■ BRIEF
Using the data below, return all lines in which "jour" appears.

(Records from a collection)
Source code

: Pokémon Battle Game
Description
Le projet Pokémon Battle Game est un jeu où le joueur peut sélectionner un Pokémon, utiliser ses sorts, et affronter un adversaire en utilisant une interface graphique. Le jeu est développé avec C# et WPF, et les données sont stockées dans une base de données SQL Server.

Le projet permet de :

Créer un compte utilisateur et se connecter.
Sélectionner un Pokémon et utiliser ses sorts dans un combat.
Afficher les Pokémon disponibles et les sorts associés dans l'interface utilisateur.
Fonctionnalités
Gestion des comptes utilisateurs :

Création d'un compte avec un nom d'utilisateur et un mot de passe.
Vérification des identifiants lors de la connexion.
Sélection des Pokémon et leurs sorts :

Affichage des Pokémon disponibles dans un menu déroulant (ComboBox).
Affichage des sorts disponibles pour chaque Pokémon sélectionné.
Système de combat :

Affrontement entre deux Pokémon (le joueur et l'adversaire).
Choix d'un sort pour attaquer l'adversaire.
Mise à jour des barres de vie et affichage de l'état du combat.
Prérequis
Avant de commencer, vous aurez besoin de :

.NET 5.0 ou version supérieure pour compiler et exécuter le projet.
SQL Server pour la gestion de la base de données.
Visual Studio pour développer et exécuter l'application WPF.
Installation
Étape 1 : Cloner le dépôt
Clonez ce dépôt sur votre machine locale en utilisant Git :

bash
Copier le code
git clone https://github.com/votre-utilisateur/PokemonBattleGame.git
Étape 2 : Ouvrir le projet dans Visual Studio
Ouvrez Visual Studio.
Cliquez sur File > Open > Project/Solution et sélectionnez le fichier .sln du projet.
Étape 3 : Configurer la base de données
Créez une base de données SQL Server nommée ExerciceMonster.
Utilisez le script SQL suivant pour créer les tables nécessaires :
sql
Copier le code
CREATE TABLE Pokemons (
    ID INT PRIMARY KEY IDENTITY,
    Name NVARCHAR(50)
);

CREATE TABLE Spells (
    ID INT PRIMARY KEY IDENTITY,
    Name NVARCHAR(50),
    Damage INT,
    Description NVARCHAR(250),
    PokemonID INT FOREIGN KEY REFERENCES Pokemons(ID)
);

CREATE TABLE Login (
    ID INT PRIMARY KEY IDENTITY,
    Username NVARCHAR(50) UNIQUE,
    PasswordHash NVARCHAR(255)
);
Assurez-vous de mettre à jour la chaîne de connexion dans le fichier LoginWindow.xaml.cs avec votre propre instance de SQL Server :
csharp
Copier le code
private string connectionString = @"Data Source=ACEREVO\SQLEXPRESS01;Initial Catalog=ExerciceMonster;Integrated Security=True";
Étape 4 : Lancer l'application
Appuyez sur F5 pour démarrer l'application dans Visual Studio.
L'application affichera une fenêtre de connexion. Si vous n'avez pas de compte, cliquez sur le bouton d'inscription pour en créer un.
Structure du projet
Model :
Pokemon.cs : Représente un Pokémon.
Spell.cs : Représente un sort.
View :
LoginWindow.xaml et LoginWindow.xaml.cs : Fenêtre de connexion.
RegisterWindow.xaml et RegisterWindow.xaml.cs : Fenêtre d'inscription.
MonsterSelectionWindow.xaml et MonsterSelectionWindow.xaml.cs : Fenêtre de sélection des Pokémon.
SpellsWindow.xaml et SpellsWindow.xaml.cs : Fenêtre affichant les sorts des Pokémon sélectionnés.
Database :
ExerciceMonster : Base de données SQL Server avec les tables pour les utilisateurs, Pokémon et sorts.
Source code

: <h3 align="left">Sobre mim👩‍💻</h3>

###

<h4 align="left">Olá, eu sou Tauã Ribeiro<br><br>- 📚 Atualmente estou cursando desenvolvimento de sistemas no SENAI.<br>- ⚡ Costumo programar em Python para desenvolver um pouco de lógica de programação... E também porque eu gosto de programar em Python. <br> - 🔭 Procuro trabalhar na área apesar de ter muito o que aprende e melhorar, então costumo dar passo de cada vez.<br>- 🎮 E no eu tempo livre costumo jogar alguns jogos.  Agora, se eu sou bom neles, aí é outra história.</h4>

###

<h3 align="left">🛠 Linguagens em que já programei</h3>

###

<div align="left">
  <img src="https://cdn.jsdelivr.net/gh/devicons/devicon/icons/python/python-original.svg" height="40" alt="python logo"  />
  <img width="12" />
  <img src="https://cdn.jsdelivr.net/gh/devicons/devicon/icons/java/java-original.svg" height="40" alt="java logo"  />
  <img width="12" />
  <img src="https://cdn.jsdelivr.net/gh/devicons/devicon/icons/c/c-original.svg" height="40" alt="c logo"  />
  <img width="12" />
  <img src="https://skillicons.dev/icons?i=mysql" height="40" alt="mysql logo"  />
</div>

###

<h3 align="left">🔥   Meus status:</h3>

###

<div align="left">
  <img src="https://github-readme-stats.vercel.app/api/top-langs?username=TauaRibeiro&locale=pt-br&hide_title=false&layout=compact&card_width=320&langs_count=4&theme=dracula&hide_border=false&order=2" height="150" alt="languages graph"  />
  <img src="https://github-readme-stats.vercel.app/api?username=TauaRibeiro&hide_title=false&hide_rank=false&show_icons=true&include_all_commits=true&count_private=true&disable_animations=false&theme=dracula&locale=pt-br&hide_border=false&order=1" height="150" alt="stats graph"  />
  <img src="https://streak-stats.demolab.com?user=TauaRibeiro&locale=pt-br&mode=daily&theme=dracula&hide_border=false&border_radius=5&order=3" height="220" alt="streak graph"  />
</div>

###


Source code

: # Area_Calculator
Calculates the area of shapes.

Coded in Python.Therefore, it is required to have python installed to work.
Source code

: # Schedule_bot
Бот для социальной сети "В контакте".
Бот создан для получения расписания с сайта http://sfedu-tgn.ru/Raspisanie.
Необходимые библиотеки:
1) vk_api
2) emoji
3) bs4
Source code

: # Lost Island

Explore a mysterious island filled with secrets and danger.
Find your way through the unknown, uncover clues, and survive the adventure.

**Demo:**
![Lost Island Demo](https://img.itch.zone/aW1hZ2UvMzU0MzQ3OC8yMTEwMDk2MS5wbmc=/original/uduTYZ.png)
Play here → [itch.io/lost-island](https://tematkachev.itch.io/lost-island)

■ EXPECTED ANSWER
Mise à jour des barres de vie et affichage de l'état du combat.
Assurez-vous de mettre à jour la chaîne de connexion dans le fichier LoginWindow.xaml.cs avec votre propre instance de SQL Server :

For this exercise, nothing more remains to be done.